Easterbrook, a senior editor at the New Republic, has a knack for bringing to light little-considered facts and collating them toward sometimes surprising conclusions. He wields that talent through the first third of this book, in which he lays out all the ways in which almost everyone in America and Europe is fabulously, unprecedentedly well off in world-historical terms.
The list of good news is long and nearly all-encompassing: Our houses are bigger, our incomes are growing, most things (including fuel) are getting cheaper in terms of how much labor time it takes to earn them (college and health care being the major exceptions), health is improving, crime rates are plummeting, the environment is getting cleaner, the arms race is in reverse, world military spending is trending down, as are some common measures of what Easterbrook labels virtue -- like divorce, teen pregnancy, drug use, abortion.
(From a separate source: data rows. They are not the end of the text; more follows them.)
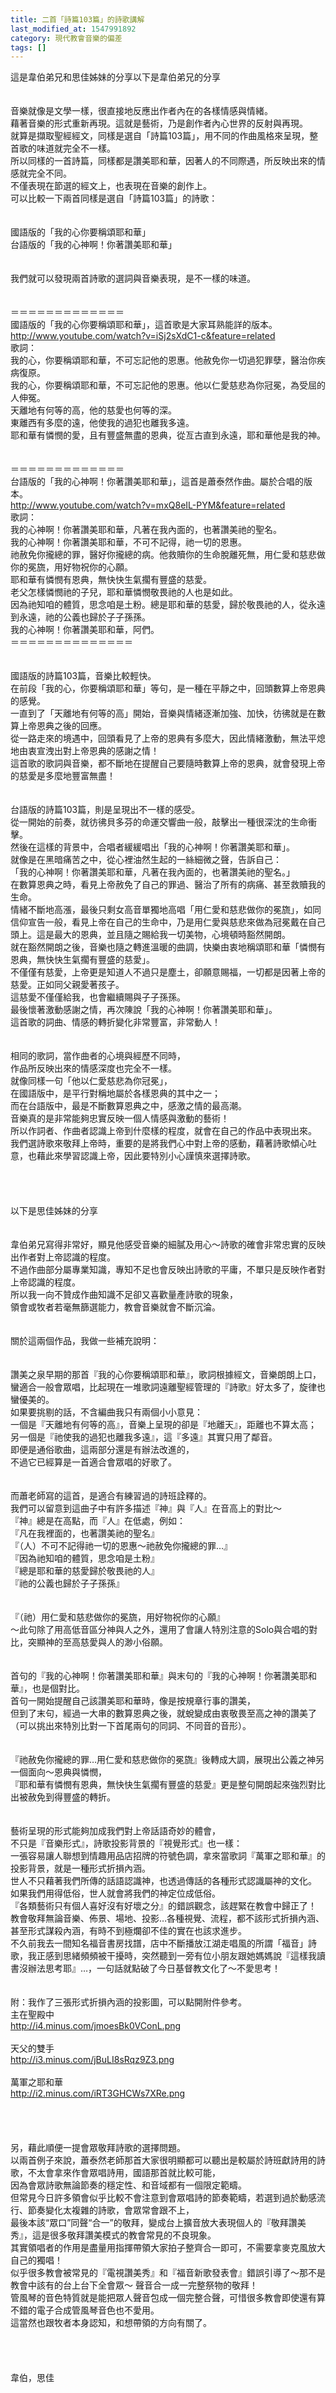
 ```yaml
---
title: 二首「詩篇103篇」的詩歌講解
last_modified_at: 1547991892
category: 現代教會音樂的偏差
tags: []
---
```


這是韋伯弟兄和思佳姊妹的分享<!--more-->以下是韋伯弟兄的分享<br><br><br>音樂就像是文學一樣，很直接地反應出作者內在的各樣情感與情緒。<br>藉著音樂的形式重新再現。這就是藝術，乃是創作者內心世界的反射與再現。<br>就算是擷取聖經經文，同樣是選自「詩篇103篇」，用不同的作曲風格來呈現，整首歌的味道就完全不一樣。<br>所以同樣的一首詩篇，同樣都是讚美耶和華，因著人的不同際遇，所反映出來的情感就完全不同。<br>不僅表現在節選的經文上，也表現在音樂的創作上。<br>可以比較一下兩首同樣是選自「詩篇103篇」的詩歌：<br><br><br>國語版的「我的心你要稱頌耶和華」<br>台語版的「我的心神啊！你著讚美耶和華」<br><br><br>我們就可以發現兩首詩歌的選詞與音樂表現，是不一樣的味道。<br><br><br>＝＝＝＝＝＝＝＝＝＝＝＝＝<br>國語版的「我的心你要稱頌耶和華」，這首歌是大家耳熟能詳的版本。<br>http://www.youtube.com/watch?v=iSj2sXdC1-c&feature=related<br>歌詞：<br>我的心，你要稱頌耶和華，不可忘記他的恩惠。他赦免你一切過犯罪孽，醫治你疾病復原。<br>我的心，你要稱頌耶和華，不可忘記他的恩惠。他以仁愛慈悲為你冠冕，為受屈的人伸冤。<br>天離地有何等的高，他的慈愛也何等的深。<br>東離西有多麼的遠，他使我的過犯也離我多遠。<br>耶和華有憐憫的愛，且有豐盛無盡的恩典，從亙古直到永遠，耶和華他是我的神。<br><br><br>＝＝＝＝＝＝＝＝＝＝＝＝＝<br>台語版的「我的心神啊！你著讚美耶和華」，這首是蕭泰然作曲。屬於合唱的版本。<br>http://www.youtube.com/watch?v=mxQ8eIL-PYM&feature=related<br>歌詞：<br>我的心神啊！你著讚美耶和華，凡著在我內面的，也著讚美祂的聖名。<br>我的心神啊！你著讚美耶和華，不可不記得，祂一切的恩惠。<br>祂赦免你攏總的罪，醫好你攏總的病。他救贖你的生命脫離死無，用仁愛和慈悲做你的冕旒，用好物祝你的心願。<br>耶和華有憐憫有恩典，無快快生氣擱有豐盛的慈愛。<br>老父怎樣憐憫祂的子兒，耶和華憐憫敬畏祂的人也是如此。<br>因為祂知咱的體質，思念咱是土粉。總是耶和華的慈愛，歸於敬畏祂的人，從永遠到永遠，祂的公義也歸於子子孫孫。<br>我的心神啊！你著讚美耶和華，阿們。<br>＝＝＝＝＝＝＝＝＝＝＝＝＝＝<br><br><br>國語版的詩篇103篇，音樂比較輕快。<br>在前段「我的心，你要稱頌耶和華」等句，是一種在平靜之中，回頭數算上帝恩典的感覺。<br>一直到了「天離地有何等的高」開始，音樂與情緒逐漸加強、加快，彷彿就是在數算上帝恩典之後的回應。<br>從一路走來的境遇中，回頭看見了上帝的恩典有多麼大，因此情緒激動，無法平熄地由衷宣洩出對上帝恩典的感謝之情！<br>這首歌的歌詞與音樂，都不斷地在提醒自己要隨時數算上帝的恩典，就會發現上帝的慈愛是多麼地豐富無盡！<br><br><br>台語版的詩篇103篇，則是呈現出不一樣的感受。<br>從一開始的前奏，就彷彿貝多芬的命運交響曲一般，敲擊出一種很深沈的生命衝擊。<br>然後在這樣的背景中，合唱者緩緩唱出「我的心神啊！你著讚美耶和華」。<br>就像是在黑暗痛苦之中，從心裡油然生起的一絲細微之聲，告訴自己：<br>「我的心神啊！你著讚美耶和華，凡著在我內面的，也著讚美祂的聖名。」<br>在數算恩典之時，看見上帝赦免了自己的罪過、醫治了所有的病痛、甚至救贖我的生命。<br>情緒不斷地高漲，最後只剩女高音單獨地高唱「用仁愛和慈悲做你的冕旒」，如同信仰宣告一般，看見上帝在自己的生命中，乃是用仁愛與慈悲來做為冠冕戴在自己頭上。這是最大的恩典，並且隨之賜給我一切美物，心境頓時豁然開朗。<br>就在豁然開朗之後，音樂也隨之轉進溫暖的曲調，快樂由衷地稱頌耶和華「憐憫有恩典，無快快生氣擱有豐盛的慈愛」。<br>不僅僅有慈愛，上帝更是知道人不過只是塵土，卻願意賜福，一切都是因著上帝的慈愛。正如同父親愛著孩子。<br>這慈愛不僅僅給我，也會繼續賜與子子孫孫。<br>最後懷著激動感謝之情，再次陳說「我的心神啊！你著讚美耶和華」。<br>這首歌的詞曲、情感的轉折變化非常豐富，非常動人！<br><br><br>相同的歌詞，當作曲者的心境與經歷不同時，<br>作品所反映出來的情感深度也完全不一樣。<br>就像同樣一句「他以仁愛慈悲為你冠冕」，<br>在國語版中，是平行對稱地屬於各樣恩典的其中之一；<br>而在台語版中，最是不斷數算恩典之中，感激之情的最高潮。<br>音樂真的是非常能夠忠實反映一個人情感與激動的藝術！<br>所以作詞者、作曲者認識上帝到什麼樣的程度，就會在自己的作品中表現出來。<br>我們選詩歌來敬拜上帝時，重要的是將我們心中對上帝的感動，藉著詩歌傾心吐意，也藉此來學習認識上帝，因此要特別小心謹慎來選擇詩歌。<br><br><br><br><br>以下是思佳姊妹的分享<br><br><br>韋伯弟兄寫得非常好，顯見他感受音樂的細膩及用心〜詩歌的確會非常忠實的反映出作者對上帝認識的程度。<br>不過作曲部分屬專業知識，專知不足也會反映出詩歌的平庸，不單只是反映作者對上帝認識的程度。<br>所以我一向不贊成作曲知識不足卻又喜歡量產詩歌的現象，<br>領會或牧者若毫無篩選能力，教會音樂就會不斷沉淪。<br><br><br>關於這兩個作品，我做一些補充說明：<br><br><br>讚美之泉早期的那首『我的心你要稱頌耶和華』，歌詞根據經文，音樂朗朗上口，蠻適合一般會眾唱，比起現在一堆歌詞遠離聖經管理的『詩歌』好太多了，旋律也蠻優美的。<br>如果要挑剔的話，不含編曲我只有兩個小小意見：<br>一個是『天離地有何等的高』，音樂上呈現的卻是『地離天』，距離也不算太高；<br>另一個是『祂使我的過犯也離我多遠』，這『多遠』其實只用了鄰音。<br>即便是通俗歌曲，這兩部分還是有辦法改進的，<br>不過它已經算是一首適合會眾唱的好歌了。<br><br><br>而蕭老師寫的這首，是適合有練習過的詩班詮釋的。<br>我們可以留意到這曲子中有許多描述『神』與『人』在音高上的對比〜<br>『神』總是在高點，而『人』在低處，例如：<br>『凡在我裡面的，也著讚美祂的聖名』<br>『（人）不可不記得祂一切的恩惠〜祂赦免你攏總的罪…』<br>『因為祂知咱的體質，思念咱是土粉』<br>『總是耶和華的慈愛歸於敬畏祂的人』<br>『祂的公義也歸於子子孫孫』<br><br><br>『（祂）用仁愛和慈悲做你的冕旒，用好物祝你的心願』<br>〜此句除了用高低音區分神與人之外，還用了會讓人特別注意的Solo與合唱的對比，突顯神的至高慈愛與人的渺小俗願。<br><br><br>首句的『我的心神啊！你著讚美耶和華』與末句的『我的心神啊！你著讚美耶和華』，也是個對比。<br>首句一開始提醒自己該讚美耶和華時，像是按規章行事的讚美，<br>但到了末句，經過一大串的數算恩典之後，就蛻變成由衷敬畏至高之神的讚美了（可以挑出來特別比對一下首尾兩句的同詞、不同音的音形）。<br><br><br>『祂赦免你攏總的罪…用仁愛和慈悲做你的冕旒』後轉成大調，展現出公義之神另一個面向〜恩典與憐憫，<br>『耶和華有憐憫有恩典，無快快生氣擱有豐盛的慈愛』更是整句開朗起來強烈對比出被赦免到得豐盛的轉折。<br><br><br>藝術呈現的形式能夠加成我們對上帝話語奇妙的體會，<br>不只是『音樂形式』，詩歌投影背景的『視覺形式』也一樣：<br>一張容易讓人聯想到情趣用品店招牌的符號色調，拿來當歌詞『萬軍之耶和華』的投影背景，就是一種形式折損內涵。<br>世人不只藉著我們所傳的話語認識神，也透過傳話的各種形式認識屬神的文化。<br>如果我們用得低俗，世人就會將我們的神定位成低俗。<br>『各類藝術只有個人喜好沒有好壞之分』的錯誤觀念，該趕緊在教會中歸正了！<br>教會敬拜無論音樂、佈景、場地、投影…各種視覺、流程，都不該形式折損內涵、甚至形式謀殺內涵，有時不到極爛卻不佳的實在也該求進步。<br>不久前我去一間知名福音書房找譜，店中不斷播放江湖走唱風的所謂「福音」詩歌，我正感到思緒頻頻被干擾時，突然聽到一旁有位小朋友跟她媽媽說『這樣我讀書沒辦法思考耶』…，一句話就點破了今日基督教文化了〜不愛思考！<br><br><br>附：我作了三張形式折損內涵的投影圖，可以點開附件參考。<br>主在聖殿中<br>http://i4.minus.com/jmoesBk0VConL.png<br><br>天父的雙手<br>http://i3.minus.com/jBuLI8sRqz9Z3.png<br><br>萬軍之耶和華<br>http://i2.minus.com/iRT3GHCWs7XRe.png<br><br><br><br><br>另，藉此順便一提會眾敬拜詩歌的選擇問題。<br>以兩首例子來說，蕭泰然老師那首大家很明顯都可以聽出是較屬於詩班獻詩用的詩歌，不太會拿來作會眾唱詩用，國語那首就比較可能，<br>因為會眾詩歌無論節奏的穩定性、和音域都有一個限定範疇。<br>但常見今日許多領會似乎比較不會注意到會眾唱詩的節奏範疇，若選到過於動感流行、節奏變化太複雜的詩歌，會眾常會跟不上，<br>最後本該“眾口”同聲“合一”的敬拜，變成台上擴音放大表現個人的『敬拜讚美秀』，這是很多敬拜讚美模式的教會常見的不良現象。<br>其實領唱者的作用是盡量用指揮帶領大家拍子整齊合一即可，不需要拿麥克風放大自己的獨唱！<br>似乎很多教會被常見的『電視讚美秀』和『福音新歌發表會』錯誤引導了〜那不是教會中該有的台上台下全會眾〜 聲音合一成一完整祭物的敬拜！<br>管風琴的音色特質就是能把眾人聲音包成一個完整合聲，可惜很多教會即使還有算不錯的電子合成管風琴音色也不愛用。<br>這當然也跟牧者本身認知，和想帶領的方向有關了。<br><br><br><br><br>韋伯，思佳<br><br><br><br><br><br><br><br><br>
The middle third of the book chews over why all that good news apparently isn't making us happy. He leans on the notion that we've seen a ten-fold increase in unipolar depression in the West since World War II, then later as an aside grants that it might be only a two- or three-fold increase. There are infinite possible aggravations in life; when the big ones, like starvation and disease, abandon us, we elevate SUVs, traffic jams, genetically modified foods and the rising medical costs that come with brand-new medical treatments to the status of depressing crises.
So long as they have unsatisfied wants, people can nurse a sense of grievance toward the universe, even in their multi-thousand-square-foot, air-conditioned houses, with a hot tub in the back and an all-terrain vehicle to zip off in when the large-screen plasma TV (in every room) palls. That our society is wealthy enough to support bright people like Easterbrook in his professional musings about why mere gold and gewgaws cannot buy happiness is in itself a more vivid signal of our almost ridiculous well-being than any of his colorful examples.
When Easterbrook goes beyond the good news into speculations about how psychology and public policy might deliver happiness where wealth has not, he starts to sound like the brightest sophomore in the quad, addressing huge controversies without a 10th of the seriousness they deserve. He breezes past most objections to his pronouncements or their implications.
He believes we could raise the minimum wage to $10 an hour without worrying about unemployment. He's says that anyone who suggests foreign aid hasn't been a marvelous success is just dead wrong. He's sure that universal health care could be effortlessly and effectively instituted in the United States.The facts Easterbrook gathers about Western prosperity are important and not understood widely enough. I daresay this book's greatest potential for buoying public happiness lies not in its ability to convince us to raise the minimum wage to $10 but in its promulgation of good news to more people.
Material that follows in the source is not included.